A leading academic has claimed the possibility of an orderly Brexit is gradually increasing.

Simeon Djankov, Executive Director of the London School of Economics' (LSE) Financial Markets Group, updated his Brexit Readiness Score for this quarter and discovered the UK's current readiness stands at 22 out of 100.

This is a rapid increase from September, where he scored Britain's Brexit preparations at 9 out of 100.

He tracked the Government's progress in the negotiations from 0 to 100 in ten components.

The news comes as 25 Labour rebels seek to derail the Government's Brexit strategy by demanding Chancellor Philip Hammond reveals public documents outlining the impact leaving the European Union (EU) will have on the economy.

Mr. Djankov praised the deal the UK and the EU reached on protecting "EU professionals and self-sufficient citizens." This component explored Brexit's impact on visas and work requirements for EU nationals. The Government suggested stay-at-home parents and students have private health insurance or comprehensive sickness insurance.

"He scored the Government's progress with 6 out of 10, an increase from 2 out of 10 in September"

In this area, he scored the Government's progress with 6 out 10, an increase from 2 out of 10 in September.

He increased his Brexit Readiness Score here because of the December deal Britain and the EU reached to ensure EU citizens would enjoy the same rights as they did before Brexit.

The Government also removed the requirement for EU citizens to buy sickness insurance.

On the financial settlement the UK and the EU were meant to reach before proceeding with trade talks, Mr. Djankov gave the Government a score of 5 out of 10. He said they have achieved substantial progress in this area because of the Prime Minister's commitment to pay what it owes the trading bloc over a period of seven years.

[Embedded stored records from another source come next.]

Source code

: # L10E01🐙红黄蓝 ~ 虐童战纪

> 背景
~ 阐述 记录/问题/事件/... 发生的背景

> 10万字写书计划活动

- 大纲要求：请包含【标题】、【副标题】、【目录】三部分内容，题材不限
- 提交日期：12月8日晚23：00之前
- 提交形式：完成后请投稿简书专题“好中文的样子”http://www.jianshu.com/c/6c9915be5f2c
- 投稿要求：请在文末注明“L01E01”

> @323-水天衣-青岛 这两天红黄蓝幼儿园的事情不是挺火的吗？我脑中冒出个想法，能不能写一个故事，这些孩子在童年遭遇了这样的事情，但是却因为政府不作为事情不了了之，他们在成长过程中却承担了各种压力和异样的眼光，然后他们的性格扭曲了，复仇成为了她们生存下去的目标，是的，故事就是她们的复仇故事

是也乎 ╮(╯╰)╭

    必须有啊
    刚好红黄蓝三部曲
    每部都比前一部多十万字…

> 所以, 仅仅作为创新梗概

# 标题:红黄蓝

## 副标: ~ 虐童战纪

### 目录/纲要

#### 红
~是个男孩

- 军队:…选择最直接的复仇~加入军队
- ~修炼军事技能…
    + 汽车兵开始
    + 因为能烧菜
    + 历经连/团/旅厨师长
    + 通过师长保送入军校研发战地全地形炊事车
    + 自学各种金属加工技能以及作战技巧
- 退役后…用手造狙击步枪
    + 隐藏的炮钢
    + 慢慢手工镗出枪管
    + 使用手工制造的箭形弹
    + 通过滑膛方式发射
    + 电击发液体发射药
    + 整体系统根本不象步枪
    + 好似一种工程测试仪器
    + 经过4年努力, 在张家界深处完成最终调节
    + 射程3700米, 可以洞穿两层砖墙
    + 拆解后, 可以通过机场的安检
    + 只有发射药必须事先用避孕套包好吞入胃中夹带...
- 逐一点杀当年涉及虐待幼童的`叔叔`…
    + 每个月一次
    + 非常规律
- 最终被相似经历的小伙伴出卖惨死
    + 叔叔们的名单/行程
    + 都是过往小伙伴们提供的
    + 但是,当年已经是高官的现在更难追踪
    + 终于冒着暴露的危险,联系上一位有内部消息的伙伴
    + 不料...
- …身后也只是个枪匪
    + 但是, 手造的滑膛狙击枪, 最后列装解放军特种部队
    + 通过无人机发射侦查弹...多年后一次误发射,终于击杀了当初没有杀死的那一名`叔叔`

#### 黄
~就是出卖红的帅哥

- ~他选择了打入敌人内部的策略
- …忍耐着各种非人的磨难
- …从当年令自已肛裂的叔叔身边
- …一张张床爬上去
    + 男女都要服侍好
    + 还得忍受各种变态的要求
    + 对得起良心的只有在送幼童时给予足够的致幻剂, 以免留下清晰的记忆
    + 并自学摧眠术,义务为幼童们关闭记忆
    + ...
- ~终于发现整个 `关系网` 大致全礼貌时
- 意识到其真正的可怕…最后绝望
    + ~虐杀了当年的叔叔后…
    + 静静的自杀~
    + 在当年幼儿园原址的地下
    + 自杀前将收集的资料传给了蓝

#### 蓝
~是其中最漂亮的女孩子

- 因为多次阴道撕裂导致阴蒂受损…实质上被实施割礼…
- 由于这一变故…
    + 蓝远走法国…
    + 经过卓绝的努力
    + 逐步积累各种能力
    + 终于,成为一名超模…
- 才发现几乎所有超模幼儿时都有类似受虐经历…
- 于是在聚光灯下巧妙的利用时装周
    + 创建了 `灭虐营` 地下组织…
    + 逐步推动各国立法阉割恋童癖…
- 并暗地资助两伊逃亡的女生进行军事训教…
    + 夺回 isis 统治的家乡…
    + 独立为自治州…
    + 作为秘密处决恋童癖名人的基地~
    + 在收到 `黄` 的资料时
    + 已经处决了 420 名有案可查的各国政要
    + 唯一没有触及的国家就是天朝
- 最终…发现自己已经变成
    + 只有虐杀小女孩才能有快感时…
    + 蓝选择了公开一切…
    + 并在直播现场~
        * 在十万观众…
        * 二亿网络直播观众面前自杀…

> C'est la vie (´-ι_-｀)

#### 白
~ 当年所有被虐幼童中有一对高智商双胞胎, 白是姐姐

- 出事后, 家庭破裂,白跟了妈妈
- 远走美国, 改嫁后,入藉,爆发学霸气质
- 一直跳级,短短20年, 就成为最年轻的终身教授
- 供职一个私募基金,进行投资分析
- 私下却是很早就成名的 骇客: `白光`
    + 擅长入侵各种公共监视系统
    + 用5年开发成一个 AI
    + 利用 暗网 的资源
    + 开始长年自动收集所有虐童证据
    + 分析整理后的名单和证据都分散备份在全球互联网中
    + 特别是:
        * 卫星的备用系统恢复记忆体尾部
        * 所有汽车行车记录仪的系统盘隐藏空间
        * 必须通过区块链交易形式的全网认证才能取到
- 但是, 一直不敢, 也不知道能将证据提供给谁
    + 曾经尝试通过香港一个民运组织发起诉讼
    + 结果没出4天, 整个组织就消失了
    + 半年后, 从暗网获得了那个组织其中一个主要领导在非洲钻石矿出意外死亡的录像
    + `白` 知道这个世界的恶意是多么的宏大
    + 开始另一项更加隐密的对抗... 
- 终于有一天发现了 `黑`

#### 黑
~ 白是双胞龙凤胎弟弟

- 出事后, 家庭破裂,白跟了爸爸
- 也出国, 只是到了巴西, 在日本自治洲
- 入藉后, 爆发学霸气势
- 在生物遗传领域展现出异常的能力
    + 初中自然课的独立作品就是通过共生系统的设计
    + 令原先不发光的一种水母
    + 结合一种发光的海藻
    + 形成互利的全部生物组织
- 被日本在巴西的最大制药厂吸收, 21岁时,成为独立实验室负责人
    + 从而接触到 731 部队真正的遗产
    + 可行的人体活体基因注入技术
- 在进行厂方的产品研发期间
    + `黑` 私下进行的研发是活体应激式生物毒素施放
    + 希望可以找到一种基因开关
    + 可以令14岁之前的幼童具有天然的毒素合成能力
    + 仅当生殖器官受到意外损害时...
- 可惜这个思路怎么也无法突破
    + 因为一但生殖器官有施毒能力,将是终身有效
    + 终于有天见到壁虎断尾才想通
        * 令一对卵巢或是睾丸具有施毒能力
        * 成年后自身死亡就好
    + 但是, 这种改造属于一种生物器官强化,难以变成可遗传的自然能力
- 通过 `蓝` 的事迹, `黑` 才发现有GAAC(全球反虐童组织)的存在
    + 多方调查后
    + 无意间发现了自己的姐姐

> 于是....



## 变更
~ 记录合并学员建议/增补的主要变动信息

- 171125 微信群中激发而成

He improved the Government's Brexit Readiness Score from 1 to 2 out of 10 in regard to the City of London. This component examines regulatory revisions necessary to guarantee the capital can adjust to a post-Brexit environment by changing operations involving passporting.

"Many banks feel less pressured to relocate abroad"


Djankov said many banks feel less pressured to relocate abroad because of the assurance that there would be a transition period after April 2019, the date Britain is due to leave the EU. The banking community feared a lack of a transition phase would disrupt their operations.

The academic increased the Government's Brexit Readiness Score from 0 to 3 points in his Erasmus Programme component. This scheme is designed to provide British students with the chance to gain work experience in the EU and reciprocate those rights in return.

He said the Government has improved its position here because of Theresa May's commitment in December to retain the UK's involvement in Erasmus.

On customs, ports and border points, the academic scored the Government with a 1, with no change since September.

He said this is because of the issue of a hard Irish border causing delays.

"Mr. Djankov gave the Government a 0 in each area"

In all other components like access to European markets, tax, the European Court of Justice and the EU Science Exchange, Mr. Djankov gave the Government a 0 in each area.

He said progress with negotiations over the European Court of Justice are being thwarted by the Prime Minister's insistence that its rulings cease after April 2019.

Mr. Djankov stressed the UK's involvement in European science programmes like Horizon 2020 will not be discussed until the second phase of negotiations begin.

Labour MP Chuka Umuna tweeted that he was one of the rebels involved in the letter to the Chancellor requesting an examination of public documents on Brexit.

The 25 MPs told The Guardian that the public have a right to know what leaving the EU will mean for families across the country.

This move follows Brexit Secretary David Davis' suggestion that his department carries out 58 sectoral analyses, despite informing Parliament they never existed.